The publishing business was once in decline, but now it’s booming. That’s down in part to the ‘relentless effect’.
So, when Amazon began pushing deeper into the grocery business, and bought Whole Foods, inevitably people considered a UK supermarket like Morrisons or Ocado would be the next Bezos buy.
Then, when Amazon bought pharmacy services start-up PillPack sending shares in high street pharmacy giant Walgreen Boots tumbling… well, obviously everyone started considering a pharmacy move was next for Amazon.
But are either of those acquisitions relentless enough? Probably not.
So what’s the next relentless play?
Well, on a recent US trip I met up with a friend from a US based cheese company, who sells via Whole Foods. He told me that the reason Amazon bought the supermarket chain wasn’t some clever plan to get into the domestic supermarket business, one of the main reasons was that it was because Bezos used to shop there and liked it. Simple as that.

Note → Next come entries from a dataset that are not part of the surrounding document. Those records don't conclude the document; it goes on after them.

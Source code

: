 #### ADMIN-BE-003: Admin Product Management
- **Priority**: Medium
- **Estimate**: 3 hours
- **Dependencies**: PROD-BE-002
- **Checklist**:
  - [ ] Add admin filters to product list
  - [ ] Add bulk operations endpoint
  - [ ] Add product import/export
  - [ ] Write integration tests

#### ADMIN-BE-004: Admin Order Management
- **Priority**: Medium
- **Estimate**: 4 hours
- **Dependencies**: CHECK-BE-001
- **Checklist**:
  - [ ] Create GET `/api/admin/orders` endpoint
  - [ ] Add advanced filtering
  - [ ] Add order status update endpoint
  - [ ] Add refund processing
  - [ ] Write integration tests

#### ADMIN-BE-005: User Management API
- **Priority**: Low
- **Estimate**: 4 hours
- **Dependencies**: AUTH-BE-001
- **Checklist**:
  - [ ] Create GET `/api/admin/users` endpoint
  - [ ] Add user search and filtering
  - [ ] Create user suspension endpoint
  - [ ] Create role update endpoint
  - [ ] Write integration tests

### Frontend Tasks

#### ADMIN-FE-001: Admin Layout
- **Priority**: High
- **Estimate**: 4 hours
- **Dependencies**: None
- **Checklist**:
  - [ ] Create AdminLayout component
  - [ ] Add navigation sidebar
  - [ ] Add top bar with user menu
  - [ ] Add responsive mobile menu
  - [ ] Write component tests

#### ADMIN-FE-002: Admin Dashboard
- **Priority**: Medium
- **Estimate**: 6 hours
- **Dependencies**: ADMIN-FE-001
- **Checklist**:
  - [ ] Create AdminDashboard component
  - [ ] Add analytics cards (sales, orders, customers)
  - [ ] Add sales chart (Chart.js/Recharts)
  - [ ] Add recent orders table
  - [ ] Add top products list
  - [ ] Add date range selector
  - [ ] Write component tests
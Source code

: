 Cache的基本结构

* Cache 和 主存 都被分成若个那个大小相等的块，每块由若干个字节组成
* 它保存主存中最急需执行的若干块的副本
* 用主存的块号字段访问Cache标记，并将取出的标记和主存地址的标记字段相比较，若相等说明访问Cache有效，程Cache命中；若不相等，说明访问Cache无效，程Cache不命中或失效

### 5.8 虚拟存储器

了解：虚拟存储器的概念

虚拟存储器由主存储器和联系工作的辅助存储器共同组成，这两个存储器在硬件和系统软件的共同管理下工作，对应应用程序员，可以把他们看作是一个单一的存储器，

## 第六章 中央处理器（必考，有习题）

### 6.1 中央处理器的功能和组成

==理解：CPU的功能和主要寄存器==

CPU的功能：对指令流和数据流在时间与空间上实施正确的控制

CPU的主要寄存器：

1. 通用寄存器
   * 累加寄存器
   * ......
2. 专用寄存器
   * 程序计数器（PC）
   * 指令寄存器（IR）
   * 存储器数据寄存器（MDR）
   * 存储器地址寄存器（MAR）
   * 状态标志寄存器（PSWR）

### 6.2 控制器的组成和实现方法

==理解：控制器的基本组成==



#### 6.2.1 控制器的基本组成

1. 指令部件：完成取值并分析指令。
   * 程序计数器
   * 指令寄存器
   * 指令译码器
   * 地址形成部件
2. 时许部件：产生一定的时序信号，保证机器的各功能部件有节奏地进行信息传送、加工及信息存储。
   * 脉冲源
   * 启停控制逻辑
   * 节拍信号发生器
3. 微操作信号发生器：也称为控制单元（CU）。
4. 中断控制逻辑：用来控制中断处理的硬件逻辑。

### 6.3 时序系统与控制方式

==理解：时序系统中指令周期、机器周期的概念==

So it’s not always easy to predict the brands that will get acquired next because of the influence of Jeff Bezos’ personal preferences, but the motivations behind getting into supermarkets or pharmacy, suggest where his relentless focus is heading next, and it’s probably not simply buying another supermarket, or a chain pharmacy. I reckon Amazon is going to embed itself in the whole high street retail domain, and healthcare too.
Look at what is happening to Whole Foods now. The shop is transforming in terms of automation and efficiencies at the back-end, but more importantly, showcasing all kinds of new front-end retail technologies via Amazon Go. Now what’s really interesting is the back-office efficiencies, the frictionless checkouts, and the blending of Amazon’s online accounts with physical store experiences, these aren’t just supermarket applications. These innovations are applicable across the whole brick-and-mortar high street domain. Whole Foods and Amazon Go is transforming high street retail, not just grocery shopping. Which means Amazon might just as likely buy a failing UK department store (Debenhams, maybe?) as another supermarket brand. And sell its frictionless tech to other retailers, and build partnerships for its new blended retail offerings like Amazon Wardrobe.
Similarly, the acquisition of PillPack isn’t just the beginning of a push into the high street pharmacy vertical, either. It’s really telling that US insurance giant Cigna started to back off from a deal with Express Scripts (pharmacy service) fearing Amazon’s entry into the market. Cigna is a health plan provider, with deep links with hospital chain providers. Also, in the UK, Health Secretary Matt Hancock recently announced an NHS-Amazon partnership to help Alexa give you health advice from NHS choices.
There’s something inspiring about Bezos’ relentless mindset. We see mega-mergers like Asda-Sainsbury; we see Walmart buying Flipkart; we see Tesco partner with Carrefour, who announces a tie-up with Google; and we’ve seen US health giant Cigna back off from an all but done-deal pharmacy acquisition when Amazon enters that domain, too.
Each example looks like a defensive strategy to maintain market share in the face of a relentless assault by Amazon. So who should Amazon buy next?
Your nearest high street and your local GP practice, maybe? You know, that’s not as crazy as it sounds.
So my question would be, does Richard Branson sell Virgin Healthcare to Jeff Bezzos and enjoy a comfortable retirement in the his Virgin Island retreat?
“Your next prescription delivered by Prime anyone?”